WHAT YOU HAVE TO DO
Repeat all of the material exactly, with no line missing.

DATASET RECORDS
*** Begin section ***

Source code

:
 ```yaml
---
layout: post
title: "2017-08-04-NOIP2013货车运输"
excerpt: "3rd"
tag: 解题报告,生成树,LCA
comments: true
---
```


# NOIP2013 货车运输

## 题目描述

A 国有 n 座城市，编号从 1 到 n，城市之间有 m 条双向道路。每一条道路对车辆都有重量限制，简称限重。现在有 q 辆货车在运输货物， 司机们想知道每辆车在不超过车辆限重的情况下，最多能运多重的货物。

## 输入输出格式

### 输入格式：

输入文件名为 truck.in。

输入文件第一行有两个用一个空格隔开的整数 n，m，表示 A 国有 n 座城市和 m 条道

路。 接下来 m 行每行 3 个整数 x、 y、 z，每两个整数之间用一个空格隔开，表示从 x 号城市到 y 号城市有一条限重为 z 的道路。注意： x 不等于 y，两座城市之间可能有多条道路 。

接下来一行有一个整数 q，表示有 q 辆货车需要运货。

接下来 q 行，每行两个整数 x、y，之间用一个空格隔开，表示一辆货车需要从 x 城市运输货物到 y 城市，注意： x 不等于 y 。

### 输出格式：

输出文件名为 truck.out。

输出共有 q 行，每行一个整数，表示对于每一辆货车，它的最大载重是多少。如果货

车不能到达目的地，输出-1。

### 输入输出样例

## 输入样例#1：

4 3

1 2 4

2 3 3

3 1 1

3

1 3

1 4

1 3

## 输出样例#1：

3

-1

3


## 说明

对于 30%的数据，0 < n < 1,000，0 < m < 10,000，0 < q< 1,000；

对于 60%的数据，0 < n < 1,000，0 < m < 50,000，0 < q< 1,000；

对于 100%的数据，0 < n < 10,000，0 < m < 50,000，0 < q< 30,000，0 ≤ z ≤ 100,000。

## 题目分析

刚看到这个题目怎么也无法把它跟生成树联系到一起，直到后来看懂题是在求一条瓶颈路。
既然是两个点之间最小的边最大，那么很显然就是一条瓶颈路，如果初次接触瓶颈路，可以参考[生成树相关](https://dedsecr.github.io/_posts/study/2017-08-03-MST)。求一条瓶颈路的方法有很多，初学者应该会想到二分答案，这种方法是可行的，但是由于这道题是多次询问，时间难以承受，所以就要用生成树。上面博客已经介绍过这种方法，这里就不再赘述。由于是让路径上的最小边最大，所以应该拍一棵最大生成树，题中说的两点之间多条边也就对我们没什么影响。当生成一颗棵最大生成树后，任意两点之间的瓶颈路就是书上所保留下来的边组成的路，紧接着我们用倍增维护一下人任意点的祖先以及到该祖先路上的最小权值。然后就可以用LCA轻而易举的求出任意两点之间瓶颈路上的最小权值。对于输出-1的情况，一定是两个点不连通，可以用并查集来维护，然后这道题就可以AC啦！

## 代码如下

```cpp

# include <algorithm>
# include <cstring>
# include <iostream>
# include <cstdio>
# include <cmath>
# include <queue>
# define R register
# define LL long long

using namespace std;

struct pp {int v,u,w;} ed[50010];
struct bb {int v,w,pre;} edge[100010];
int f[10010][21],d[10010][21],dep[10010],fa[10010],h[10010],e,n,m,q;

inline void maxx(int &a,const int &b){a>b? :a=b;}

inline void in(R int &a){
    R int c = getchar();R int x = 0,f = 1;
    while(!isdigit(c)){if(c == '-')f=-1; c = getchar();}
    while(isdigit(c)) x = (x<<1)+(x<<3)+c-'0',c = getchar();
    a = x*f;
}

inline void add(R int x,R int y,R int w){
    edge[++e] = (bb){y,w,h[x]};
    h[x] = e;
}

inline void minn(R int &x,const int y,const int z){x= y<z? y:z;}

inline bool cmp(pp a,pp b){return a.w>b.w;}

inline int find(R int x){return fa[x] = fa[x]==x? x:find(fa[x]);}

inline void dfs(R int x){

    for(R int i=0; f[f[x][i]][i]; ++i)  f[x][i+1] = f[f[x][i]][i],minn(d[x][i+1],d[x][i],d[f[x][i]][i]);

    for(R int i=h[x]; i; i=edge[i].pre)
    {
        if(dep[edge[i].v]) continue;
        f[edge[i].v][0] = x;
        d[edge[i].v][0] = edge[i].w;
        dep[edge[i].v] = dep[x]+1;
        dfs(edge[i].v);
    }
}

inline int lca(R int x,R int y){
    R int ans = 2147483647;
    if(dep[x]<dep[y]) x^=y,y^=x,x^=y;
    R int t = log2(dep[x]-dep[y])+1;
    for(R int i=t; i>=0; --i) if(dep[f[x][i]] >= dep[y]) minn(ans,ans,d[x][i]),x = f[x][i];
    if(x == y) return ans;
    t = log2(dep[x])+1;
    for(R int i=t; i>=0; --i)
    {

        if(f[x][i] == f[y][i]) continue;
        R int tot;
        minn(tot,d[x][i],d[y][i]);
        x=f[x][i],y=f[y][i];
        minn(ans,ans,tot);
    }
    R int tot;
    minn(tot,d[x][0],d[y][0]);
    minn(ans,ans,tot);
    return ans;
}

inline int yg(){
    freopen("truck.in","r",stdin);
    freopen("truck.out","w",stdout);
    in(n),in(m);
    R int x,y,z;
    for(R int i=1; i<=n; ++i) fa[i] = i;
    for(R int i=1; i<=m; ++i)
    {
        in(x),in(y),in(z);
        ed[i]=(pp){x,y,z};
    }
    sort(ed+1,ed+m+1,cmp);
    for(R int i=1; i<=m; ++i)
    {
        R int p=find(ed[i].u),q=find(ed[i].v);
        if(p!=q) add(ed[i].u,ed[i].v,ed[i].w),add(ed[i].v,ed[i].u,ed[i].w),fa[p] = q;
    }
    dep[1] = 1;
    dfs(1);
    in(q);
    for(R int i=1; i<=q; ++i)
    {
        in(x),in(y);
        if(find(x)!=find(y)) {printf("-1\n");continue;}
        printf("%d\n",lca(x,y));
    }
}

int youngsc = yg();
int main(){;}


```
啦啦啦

*** End section ***

COMPLETED TASK
Source code

:
 ```yaml
---
layout: post
title: "2017-08-04-NOIP2013货车运输"
excerpt: "3rd"
tag: 解题报告,生成树,LCA
comments: true
---
```


# NOIP2013 货车运输

## 题目描述

A 国有 n 座城市，编号从 1 到 n，城市之间有 m 条双向道路。每一条道路对车辆都有重量限制，简称限重。现在有 q 辆货车在运输货物， 司机们想知道每辆车在不超过车辆限重的情况下，最多能运多重的货物。

## 输入输出格式

### 输入格式：

输入文件名为 truck.in。

输入文件第一行有两个用一个空格隔开的整数 n，m，表示 A 国有 n 座城市和 m 条道

路。 接下来 m 行每行 3 个整数 x、 y、 z，每两个整数之间用一个空格隔开，表示从 x 号城市到 y 号城市有一条限重为 z 的道路。注意： x 不等于 y，两座城市之间可能有多条道路 。

接下来一行有一个整数 q，表示有 q 辆货车需要运货。

接下来 q 行，每行两个整数 x、y，之间用一个空格隔开，表示一辆货车需要从 x 城市运输货物到 y 城市，注意： x 不等于 y 。

### 输出格式：

输出文件名为 truck.out。

输出共有 q 行，每行一个整数，表示对于每一辆货车，它的最大载重是多少。如果货

车不能到达目的地，输出-1。

### 输入输出样例

## 输入样例#1：

4 3

1 2 4

2 3 3

3 1 1

3

1 3

1 4

1 3

## 输出样例#1：

3

-1

3


## 说明

对于 30%的数据，0 < n < 1,000，0 < m < 10,000，0 < q< 1,000；

对于 60%的数据，0 < n < 1,000，0 < m < 50,000，0 < q< 1,000；

对于 100%的数据，0 < n < 10,000，0 < m < 50,000，0 < q< 30,000，0 ≤ z ≤ 100,000。

## 题目分析

刚看到这个题目怎么也无法把它跟生成树联系到一起，直到后来看懂题是在求一条瓶颈路。
既然是两个点之间最小的边最大，那么很显然就是一条瓶颈路，如果初次接触瓶颈路，可以参考[生成树相关](https://dedsecr.github.io/_posts/study/2017-08-03-MST)。求一条瓶颈路的方法有很多，初学者应该会想到二分答案，这种方法是可行的，但是由于这道题是多次询问，时间难以承受，所以就要用生成树。上面博客已经介绍过这种方法，这里就不再赘述。由于是让路径上的最小边最大，所以应该拍一棵最大生成树，题中说的两点之间多条边也就对我们没什么影响。当生成一颗棵最大生成树后，任意两点之间的瓶颈路就是书上所保留下来的边组成的路，紧接着我们用倍增维护一下人任意点的祖先以及到该祖先路上的最小权值。然后就可以用LCA轻而易举的求出任意两点之间瓶颈路上的最小权值。对于输出-1的情况，一定是两个点不连通，可以用并查集来维护，然后这道题就可以AC啦！

## 代码如下

```cpp

# include <algorithm>
# include <cstring>
# include <iostream>
# include <cstdio>
# include <cmath>
# include <queue>
# define R register
# define LL long long

using namespace std;

struct pp {int v,u,w;} ed[50010];
struct bb {int v,w,pre;} edge[100010];
int f[10010][21],d[10010][21],dep[10010],fa[10010],h[10010],e,n,m,q;

inline void maxx(int &a,const int &b){a>b? :a=b;}

inline void in(R int &a){
    R int c = getchar();R int x = 0,f = 1;
    while(!isdigit(c)){if(c == '-')f=-1; c = getchar();}
    while(isdigit(c)) x = (x<<1)+(x<<3)+c-'0',c = getchar();
    a = x*f;
}

inline void add(R int x,R int y,R int w){
    edge[++e] = (bb){y,w,h[x]};
    h[x] = e;
}

inline void minn(R int &x,const int y,const int z){x= y<z? y:z;}

inline bool cmp(pp a,pp b){return a.w>b.w;}

inline int find(R int x){return fa[x] = fa[x]==x? x:find(fa[x]);}

inline void dfs(R int x){

    for(R int i=0; f[f[x][i]][i]; ++i)  f[x][i+1] = f[f[x][i]][i],minn(d[x][i+1],d[x][i],d[f[x][i]][i]);

    for(R int i=h[x]; i; i=edge[i].pre)
    {
        if(dep[edge[i].v]) continue;
        f[edge[i].v][0] = x;
        d[edge[i].v][0] = edge[i].w;
        dep[edge[i].v] = dep[x]+1;
        dfs(edge[i].v);
    }
}

inline int lca(R int x,R int y){
    R int ans = 2147483647;
    if(dep[x]<dep[y]) x^=y,y^=x,x^=y;
    R int t = log2(dep[x]-dep[y])+1;
    for(R int i=t; i>=0; --i) if(dep[f[x][i]] >= dep[y]) minn(ans,ans,d[x][i]),x = f[x][i];
    if(x == y) return ans;
    t = log2(dep[x])+1;
    for(R int i=t; i>=0; --i)
    {

        if(f[x][i] == f[y][i]) continue;
        R int tot;
        minn(tot,d[x][i],d[y][i]);
        x=f[x][i],y=f[y][i];
        minn(ans,ans,tot);
    }
    R int tot;
    minn(tot,d[x][0],d[y][0]);
    minn(ans,ans,tot);
    return ans;
}

inline int yg(){
    freopen("truck.in","r",stdin);
    freopen("truck.out","w",stdout);
    in(n),in(m);
    R int x,y,z;
    for(R int i=1; i<=n; ++i) fa[i] = i;
    for(R int i=1; i<=m; ++i)
    {
        in(x),in(y),in(z);
        ed[i]=(pp){x,y,z};
    }
    sort(ed+1,ed+m+1,cmp);
    for(R int i=1; i<=m; ++i)
    {
        R int p=find(ed[i].u),q=find(ed[i].v);
        if(p!=q) add(ed[i].u,ed[i].v,ed[i].w),add(ed[i].v,ed[i].u,ed[i].w),fa[p] = q;
    }
    dep[1] = 1;
    dfs(1);
    in(q);
    for(R int i=1; i<=q; ++i)
    {
        in(x),in(y);
        if(find(x)!=find(y)) {printf("-1\n");continue;}
        printf("%d\n",lca(x,y));
    }
}

int youngsc = yg();
int main(){;}


```
啦啦啦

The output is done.